The abolishment of departmental thinking isn’t going to come easy for those that have led functions such as finance, HR, marketing, logistics, etc. The harsh reality is that unless silos are suppressed, the digital transformation of the business will struggle. In fact, the most that any siloed organization can expect is a series of departmental technology upgrades, which will be neither enough to protect against disruption or to thrive in the digital economy.In our fast-moving digital economy, a successful transformation is highly dependent upon leaders who can break up their old functional silos and steer their digital endeavors strategically. But it’s not easy because old habits die hard. Managers and leaders don’t always welcome the breakdown of their fiefdoms and will sometimes do all they can to hang on to them, regardless of what’s best for the company.

So, CEOs need to help their senior leaders let go of what worked well in the past to shape a new future. One that enables transformation to thrive – which is void of siloed thinking and siloed behaviors.

As the authors of Digital @ Scale, Jürgen Meffert and Anand Swaminathan wrote;

Digitization isn’t just about restructuring the organization. Above all, it’s about establishing a new mind-set: teams instead of hierarchies, networks instead of silos, pace over perfection, and learning from customers, not lecturing them. The digital world demands a new way of thinking.”

Too many well-intentioned managers and departmental directors are leading their digital endeavors in a non-strategic and siloed manner. Some are blinkered by individual technologies, while others are driven by technology trends as opposed to business needs. Many are simply deploying individual digital solutions, with innovation and integration nowhere to be seen.

Just a few years ago IDC suggested that by 2018 (and here we are) – 70 percent of siloed digital transformation initiatives will ultimately fail due to insufficient collaboration, integration, sourcing or project management. IDC’s VP of Research, Bill Keyworth was reported as saying;

Desired business outcomes from DX follow innovation projects that integrate new digital technologies into stable business services and incorporate new skills, techniques, and culture into the fabric of the IT and LOB organizations. Initiatives that do not infuse innovation into the scale and breadth of the total enterprise have not achieved the prime directive: digital transformation.”

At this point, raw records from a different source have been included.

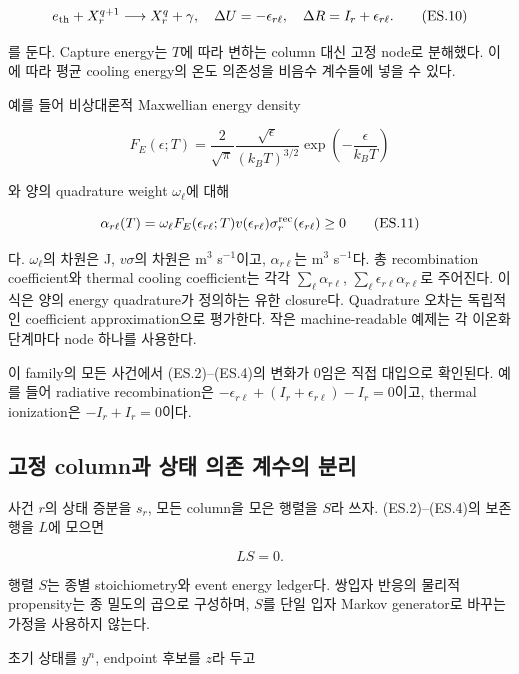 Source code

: \documentclass[11pt,a4paper]{article}
\begin{document}
\[
e_{\rm th}+X_r^{q+1}
\longrightarrow X_r^q+\gamma,
\quad
\Delta U=-\epsilon_{r\ell},
\quad
\Delta R=I_r+\epsilon_{r\ell}.
\tag{ES.10}
\]

를 둔다. Capture energy는 \(T\)에 따라 변하는 column 대신 고정 node로 분해했다. 이에 따라 평균 cooling energy의 온도 의존성을 비음수 계수들에 넣을 수 있다.

예를 들어 비상대론적 Maxwellian energy density

\[
F_E(\epsilon;T)=
\frac{2}{\sqrt\pi}
\frac{\sqrt{\epsilon}}{(k_BT)^{3/2}}
\exp\!\left(-\frac{\epsilon}{k_BT}\right)
\]

와 양의 quadrature weight \(\omega_\ell\)에 대해

\[
\alpha_{r\ell}(T)=
\omega_\ell F_E(\epsilon_{r\ell};T)
v(\epsilon_{r\ell})\sigma_r^{\rm rec}(\epsilon_{r\ell})
\ge0
\tag{ES.11}
\]

다. \(\omega_\ell\)의 차원은 J, \(v\sigma\)의 차원은 m\(^3\) s\(^{-1}\)이고, \(\alpha_{r\ell}\)는 m\(^3\) s\(^{-1}\)다. 총 recombination coefficient와 thermal cooling coefficient는 각각 \(\sum_\ell\alpha_{r\ell}\), \(\sum_\ell\epsilon_{r\ell}\alpha_{r\ell}\)로 주어진다. 이 식은 양의 energy quadrature가 정의하는 유한 closure다. Quadrature 오차는 독립적인 coefficient approximation으로 평가한다. 작은 machine-readable 예제는 각 이온화 단계마다 node 하나를 사용한다.

이 family의 모든 사건에서 (ES.2)--(ES.4)의 변화가 0임은 직접 대입으로 확인된다. 예를 들어 radiative recombination은 \(-\epsilon_{r\ell}+(I_r+\epsilon_{r\ell})-I_r=0\)이고, thermal ionization은 \(-I_r+I_r=0\)이다.

\hypertarget{uxace0uxc815-columnuxacfc-uxc0c1uxd0dc-uxc758uxc874-uxacc4uxc218uxc758-uxbd84uxb9ac}{%
\subsection{고정 column과 상태 의존 계수의 분리}\label{uxace0uxc815-columnuxacfc-uxc0c1uxd0dc-uxc758uxc874-uxacc4uxc218uxc758-uxbd84uxb9ac}}

사건 \(r\)의 상태 증분을 \(s_r\), 모든 column을 모은 행렬을 \(S\)라 쓰자. (ES.2)--(ES.4)의 보존 행을 \(L\)에 모으면

\[
LS=0.
\tag{ES.12}
\]

행렬 \(S\)는 종별 stoichiometry와 event energy ledger다. 쌍입자 반응의 물리적 propensity는 종 밀도의 곱으로 구성하며, \(S\)를 단일 입자 Markov generator로 바꾸는 가정을 사용하지 않는다.

초기 상태를 \(y^n\), endpoint 후보를 \(z\)라 두고
\end{document}
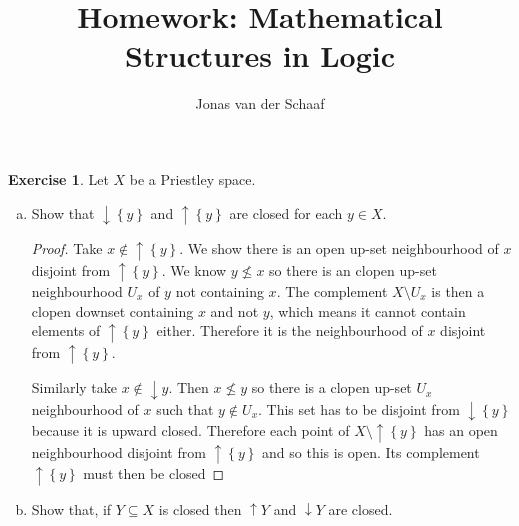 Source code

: \documentclass{article}
\title{Homework: Mathematical Structures in Logic}
\author{Jonas van der Schaaf}
\date{}
\newcommand{\set}[1]{\left\{#1\right\}}
\theoremstyle{definition}
\newtheorem{question}{Exercise}
\begin{document}
\maketitle

\begin{question}
    Let \(X\) be a Priestley space.

    \begin{enumerate}[(a)]
        \item Show that \(\downarrow\set{y}\) and \(\uparrow\set{y}\) are closed
              for each \(y\in X\).

              \begin{proof}
                  Take \(x\notin\uparrow\set{y}\). We show there is an open
                  up-set neighbourhood of \(x\) disjoint from
                  \(\uparrow\set{y}\). We know  \(y\nleq x\) so there is an
                  clopen up-set neighbourhood \(U_{x}\) of \(y\) not containing
                  \(x\). The complement \(X\setminus U_{x}\) is then a clopen
                  downset containing \(x\) and not \(y\), which means it cannot
                  contain elements of \(\uparrow\set{y}\) either. Therefore it
                  is the neighbourhood of \(x\) disjoint from
                  \(\uparrow\set{y}\).

                  Similarly take \(x\notin\downarrow{y}\). Then \(x\nleq y\) so
                  there is a clopen up-set \(U_{x}\) neighbourhood of \(x\) such
                  that \(y\notin U_{x}\). This set has to be disjoint from
                  \(\downarrow\set{y}\) because it is upward closed. Therefore
                  each point of \(X\setminus\uparrow\set{y}\) has an open
                  neighbourhood disjoint from \(\uparrow\set{y}\) and so this is
                  open. Its complement \(\uparrow\set{y}\) must then be closed
              \end{proof}

        \item Show that, if \(Y\subseteq X\) is closed then \(\uparrow Y\) and
              \(\downarrow Y\) are closed.


\end{enumerate}
\end{question}
\end{document}
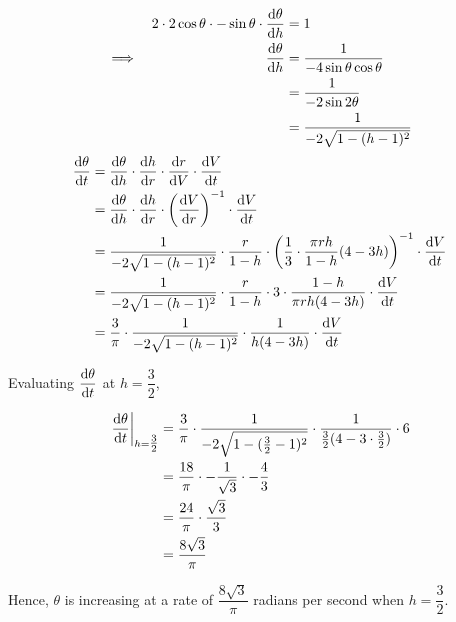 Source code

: \documentclass{echw}
\begin{document}
            \begin{alignat*}{2}
                &&2\cdot 2 \cos\theta \cdot -\sin\theta \cdot \dfrac{\mathrm{d} \theta}{\mathrm{d} h} &= 1\\
                \implies&&\dfrac{\mathrm{d} \theta}{\mathrm{d} h} &= \dfrac{1}{-4\sin\theta\cos\theta}\\
                && &= \dfrac1{-2\sin 2\theta}\\
                && &= \dfrac1{-2 \sqrt{1 - (h-1)^2}}
            \end{alignat*}
            \begin{align*}
                \dfrac{\mathrm{d} \theta}{\mathrm{d} t} &= \dfrac{\mathrm{d} \theta}{\mathrm{d} h} \cdot \dfrac{\mathrm{d} h}{\mathrm{d} r} \cdot \dfrac{\mathrm{d} r}{\mathrm{d} V} \cdot \dfrac{\mathrm{d} V}{\mathrm{d} t}\\
                &= \dfrac{\mathrm{d} \theta}{\mathrm{d} h} \cdot \dfrac{\mathrm{d} h}{\mathrm{d} r} \cdot \left(\dfrac{\mathrm{d} V}{\mathrm{d} r}\right)^{-1} \cdot \dfrac{\mathrm{d} V}{\mathrm{d} t}\\
                &= \dfrac1{-2 \sqrt{1 - (h-1)^2}} \cdot \dfrac{r}{1-h} \cdot \left(\dfrac13 \cdot \dfrac{\pi rh}{1-h} (4-3h) \right)^{-1} \cdot \dfrac{\mathrm{d} V}{\mathrm{d} t}\\
                &= \dfrac1{-2 \sqrt{1 - (h-1)^2}} \cdot \dfrac{r}{1-h} \cdot 3 \cdot \dfrac{1-h}{\pi rh(4-3h)}  \cdot \dfrac{\mathrm{d} V}{\mathrm{d} t}\\
                &= \dfrac3{\pi} \cdot \dfrac1{-2 \sqrt{1 - (h-1)^2}} \cdot \dfrac1{h(4-3h)}  \cdot \dfrac{\mathrm{d} V}{\mathrm{d} t}
            \end{align*}

            Evaluating $\dfrac{\mathrm{d} \theta}{\mathrm{d} t}$ at $h = \dfrac32$,

            \begin{align*}
                \left.\dfrac{\mathrm{d} \theta}{\mathrm{d} t}\right|_{h = \tfrac32} &= \dfrac3{\pi} \cdot \dfrac1{-2 \sqrt{1 - (\tfrac32-1)^2}} \cdot \dfrac1{\tfrac32(4-3\cdot\tfrac32)}  \cdot 6\\
                &= \dfrac{18}{\pi} \cdot -\dfrac1{\sqrt{3}} \cdot -\dfrac43\\
                &= \dfrac{24}{\pi} \cdot \dfrac{\sqrt 3}{3}\\
                &= \dfrac{8\sqrt{3}}{\pi}
            \end{align*}

            Hence, $\theta$ is increasing at a rate of $\dfrac{8\sqrt3}{\pi}$ radians per second when $h = \dfrac32$.

\end{document}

Unfortunately, the consequences of siloed practices are already playing out as predicted, and when you step inside the firms that are suffering, the picture isn’t a pretty one. Often the future of these firms has been left in the hands of ill-equipped leaders who unintentionally steer the people around them into chaos and confusion through lack of transformation knowhow. As the old saying goes; “often we don’t know what we don’t know”.

How to wipe out the siloed approach

On a brighter note, the best leaders have done their homework, shifted their mindsets, and taken advantage of new research, frameworks, and guidance that is now widely available. Often through impartial trusted advisors and training.

Many reading this will be familiar with companies that encourage collaboration within their siloed departments or functions, but which frown upon share their knowledge across the company. The problem here is that the heads of these silos don’t have the authority to drive an organizational-wide transformation of any nature. So again, they each tinker with their own digital initiatives in their own siloed worlds. But they achieve little more than lulling themselves into a false sense of transformation security and a good dose of digital sugar coating.

Here are the five ways to help wipe out the silo effect and optimize transformation success:

  1. Create an enterprise-wide transformation vision
  2. Work towards strategic goals
  3. Motivate people to collaborate and innovate
  4. Introduce transformation governance
  5. Execute and measure business value

Only senior executives with the right authority and mindset are appropriately positioned to identify potential synergies across functional silos, then create an environment in which everyone can unlock potential transformation value. But for this to happen successfully, the right governance model needs to be developed and put into place. If this isn’t done, you can be almost certain that siloed behavior will re-emerge, whether the CEO wants it or not.